* Task objective: Below are some records. Return exactly the lines from the one with "Someone once told" to the one with "strong. This strength", and nothing else.

* Available data:
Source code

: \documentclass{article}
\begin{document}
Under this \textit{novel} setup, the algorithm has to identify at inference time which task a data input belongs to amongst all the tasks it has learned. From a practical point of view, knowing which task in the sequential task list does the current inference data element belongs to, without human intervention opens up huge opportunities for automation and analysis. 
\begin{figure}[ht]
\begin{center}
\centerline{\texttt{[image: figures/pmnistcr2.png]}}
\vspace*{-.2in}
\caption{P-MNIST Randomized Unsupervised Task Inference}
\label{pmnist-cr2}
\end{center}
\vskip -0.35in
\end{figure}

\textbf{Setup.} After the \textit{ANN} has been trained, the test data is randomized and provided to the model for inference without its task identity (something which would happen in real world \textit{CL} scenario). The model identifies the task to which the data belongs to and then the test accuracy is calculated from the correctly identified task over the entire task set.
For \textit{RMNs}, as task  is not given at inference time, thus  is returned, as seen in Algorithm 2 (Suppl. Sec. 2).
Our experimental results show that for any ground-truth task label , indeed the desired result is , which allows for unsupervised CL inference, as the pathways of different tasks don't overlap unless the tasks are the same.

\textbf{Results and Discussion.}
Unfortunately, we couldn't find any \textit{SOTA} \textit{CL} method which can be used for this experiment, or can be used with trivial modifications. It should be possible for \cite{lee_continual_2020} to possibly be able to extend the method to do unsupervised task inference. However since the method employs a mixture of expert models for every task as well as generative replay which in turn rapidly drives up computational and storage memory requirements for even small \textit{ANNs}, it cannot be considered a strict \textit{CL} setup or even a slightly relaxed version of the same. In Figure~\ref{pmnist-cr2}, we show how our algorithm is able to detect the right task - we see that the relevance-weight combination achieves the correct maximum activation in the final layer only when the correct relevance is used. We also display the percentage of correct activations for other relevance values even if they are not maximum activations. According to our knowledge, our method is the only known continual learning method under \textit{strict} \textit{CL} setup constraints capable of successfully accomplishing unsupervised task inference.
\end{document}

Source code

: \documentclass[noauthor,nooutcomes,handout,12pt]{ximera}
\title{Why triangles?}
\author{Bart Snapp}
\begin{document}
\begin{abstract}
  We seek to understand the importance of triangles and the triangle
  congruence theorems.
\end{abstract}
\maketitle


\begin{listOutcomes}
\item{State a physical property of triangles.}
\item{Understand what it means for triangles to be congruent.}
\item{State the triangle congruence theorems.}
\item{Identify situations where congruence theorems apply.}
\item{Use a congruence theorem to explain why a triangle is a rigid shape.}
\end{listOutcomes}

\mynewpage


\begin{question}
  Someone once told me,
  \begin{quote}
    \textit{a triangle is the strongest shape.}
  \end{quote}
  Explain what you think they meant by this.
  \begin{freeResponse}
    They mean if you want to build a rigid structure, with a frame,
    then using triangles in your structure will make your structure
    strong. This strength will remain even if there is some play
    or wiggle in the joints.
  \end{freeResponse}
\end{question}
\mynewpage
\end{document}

==

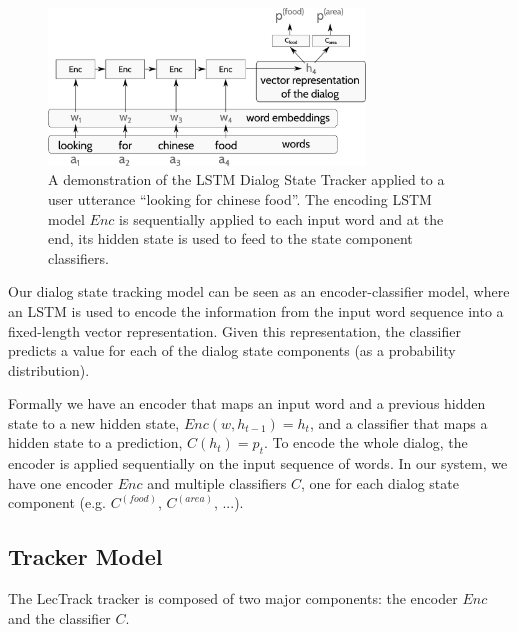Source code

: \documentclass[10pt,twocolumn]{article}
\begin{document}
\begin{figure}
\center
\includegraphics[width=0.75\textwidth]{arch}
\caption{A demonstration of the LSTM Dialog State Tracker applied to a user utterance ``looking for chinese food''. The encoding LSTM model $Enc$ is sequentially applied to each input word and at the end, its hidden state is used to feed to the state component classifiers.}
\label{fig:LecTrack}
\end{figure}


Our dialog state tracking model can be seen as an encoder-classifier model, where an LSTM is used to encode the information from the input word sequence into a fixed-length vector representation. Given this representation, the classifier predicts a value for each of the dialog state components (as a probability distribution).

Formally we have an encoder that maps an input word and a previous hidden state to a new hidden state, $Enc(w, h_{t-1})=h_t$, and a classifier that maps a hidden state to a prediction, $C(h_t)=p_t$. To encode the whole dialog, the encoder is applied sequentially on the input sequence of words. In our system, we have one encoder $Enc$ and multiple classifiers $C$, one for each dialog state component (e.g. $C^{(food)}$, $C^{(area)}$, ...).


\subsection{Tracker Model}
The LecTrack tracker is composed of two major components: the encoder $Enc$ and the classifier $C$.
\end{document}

==

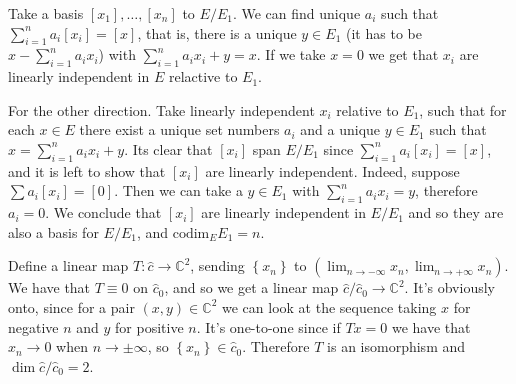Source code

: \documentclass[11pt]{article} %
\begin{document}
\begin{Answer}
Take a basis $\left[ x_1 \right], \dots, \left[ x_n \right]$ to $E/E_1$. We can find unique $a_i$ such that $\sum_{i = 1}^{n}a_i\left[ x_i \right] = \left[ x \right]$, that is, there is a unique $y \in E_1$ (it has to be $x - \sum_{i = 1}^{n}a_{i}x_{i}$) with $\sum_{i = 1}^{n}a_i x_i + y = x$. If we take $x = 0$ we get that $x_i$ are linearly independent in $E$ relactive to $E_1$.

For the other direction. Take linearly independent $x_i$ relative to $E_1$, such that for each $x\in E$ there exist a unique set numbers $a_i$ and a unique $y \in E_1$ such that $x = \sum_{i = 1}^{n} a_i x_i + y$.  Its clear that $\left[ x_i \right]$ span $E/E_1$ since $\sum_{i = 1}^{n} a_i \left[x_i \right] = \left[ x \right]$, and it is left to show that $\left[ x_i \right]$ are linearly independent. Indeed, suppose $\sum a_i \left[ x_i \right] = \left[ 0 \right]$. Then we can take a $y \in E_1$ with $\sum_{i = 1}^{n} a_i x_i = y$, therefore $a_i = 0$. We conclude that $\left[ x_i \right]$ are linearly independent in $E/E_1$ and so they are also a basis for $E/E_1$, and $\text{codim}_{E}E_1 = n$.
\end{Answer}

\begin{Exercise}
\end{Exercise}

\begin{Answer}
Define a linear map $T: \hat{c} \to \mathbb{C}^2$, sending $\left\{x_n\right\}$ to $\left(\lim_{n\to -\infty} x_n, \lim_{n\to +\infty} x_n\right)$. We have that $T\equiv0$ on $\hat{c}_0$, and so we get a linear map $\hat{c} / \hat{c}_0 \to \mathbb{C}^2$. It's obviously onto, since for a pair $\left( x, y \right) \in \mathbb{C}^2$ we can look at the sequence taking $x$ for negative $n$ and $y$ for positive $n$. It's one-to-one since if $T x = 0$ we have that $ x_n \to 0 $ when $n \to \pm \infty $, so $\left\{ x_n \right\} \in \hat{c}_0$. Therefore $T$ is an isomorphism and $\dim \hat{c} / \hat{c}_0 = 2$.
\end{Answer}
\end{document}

* Solution:
  Someone once told me,
  \begin{quote}
    \textit{a triangle is the strongest shape.}
  \end{quote}
  Explain what you think they meant by this.
  \begin{freeResponse}
    They mean if you want to build a rigid structure, with a frame,
    then using triangles in your structure will make your structure
    strong. This strength will remain even if there is some play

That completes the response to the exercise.